The Haitian paradox is being pushed to the extreme. The capital, Port-au-Prince, should be Haiti’s safest city. Instead, it is the most dangerous with armies of gangs taking its population hostage.
Worse, the Bicentennial district, along the city’s waterfront, should, according to all logic, be a kind of “No Man’s Land” or “Forbidden City” for armed gangs. But it remains the capital’s most threatened territory, controlled from one end to the other by “warlords” who sow terror day and night on everything that moves. Even stray dogs do not dare venture at a certain time in this district, which has the honor to house the Parliament, the Prime Minister’s office, and so many other public and private institutions. This territory offers no guarantee of getting out alive if a gang leader decides to mount a punitive operation against a rival or just wants to have fun shooting in all directions.
Paradoxical indeed, as it turns out that Port-au-Prince’s Bicentennial district has many more police officers per square meter than any other place in the country. Even the immediate area around the National Palace, with the Interior Ministry, and the Palace of the Supreme Court concentrates as many police and security agents, so this small perimeter become a true triangle of death. In this curious and singular country, everything is paradoxical. If one wants to protect oneself, it is better to live in neighborhoods where there are fewer public institutions, synonymous today with bait to attract prey for bandits and murderers. The Bicentennial district is, since the Jan. 12, 2010 earthquake, the nerve center of Haitian power.

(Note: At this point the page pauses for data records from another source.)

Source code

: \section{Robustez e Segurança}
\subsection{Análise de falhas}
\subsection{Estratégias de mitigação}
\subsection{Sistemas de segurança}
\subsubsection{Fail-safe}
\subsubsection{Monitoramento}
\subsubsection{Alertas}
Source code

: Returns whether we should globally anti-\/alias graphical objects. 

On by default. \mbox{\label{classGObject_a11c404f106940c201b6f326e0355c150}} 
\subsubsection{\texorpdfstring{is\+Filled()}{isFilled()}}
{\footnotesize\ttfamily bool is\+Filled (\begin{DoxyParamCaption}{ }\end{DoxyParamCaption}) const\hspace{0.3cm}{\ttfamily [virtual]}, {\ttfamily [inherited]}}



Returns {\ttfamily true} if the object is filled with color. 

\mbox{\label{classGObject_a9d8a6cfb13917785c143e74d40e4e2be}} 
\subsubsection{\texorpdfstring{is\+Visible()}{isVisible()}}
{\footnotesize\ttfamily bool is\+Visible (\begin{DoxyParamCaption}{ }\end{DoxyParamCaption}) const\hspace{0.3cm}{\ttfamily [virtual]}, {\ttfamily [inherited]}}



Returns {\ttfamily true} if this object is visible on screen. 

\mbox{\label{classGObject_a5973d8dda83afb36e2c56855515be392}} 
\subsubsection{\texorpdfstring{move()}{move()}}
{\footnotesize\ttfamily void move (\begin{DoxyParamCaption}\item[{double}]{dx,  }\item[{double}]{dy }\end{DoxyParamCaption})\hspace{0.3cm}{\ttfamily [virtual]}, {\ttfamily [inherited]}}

Port-au-Prince’s Bicentennial district has many more police officers per square meter than any other place in the country.
With the Prime Minister’s office (Primature), the seat of government, now occupying the former premises of the U.S. Embassy, the Bicentennial receives many more officials and foreign visitors than the Champ de Mars, surprising as it may seem. With the Primature’s relocation to the Bicentennial district, this district is also home to the headquarters of the Superior Council of the National Police (CSPN), whose chief is the President.
Not a day or a night goes by without the government’s headquarters being visited by a large number of senior national police officers and other Haitian public security officials. In addition to the almost daily presence of Prime Minister Lapin in this place as head of government, he receives on a regular basis a considerable number of ministers, secretaries of state, senior state officials, and other personalities.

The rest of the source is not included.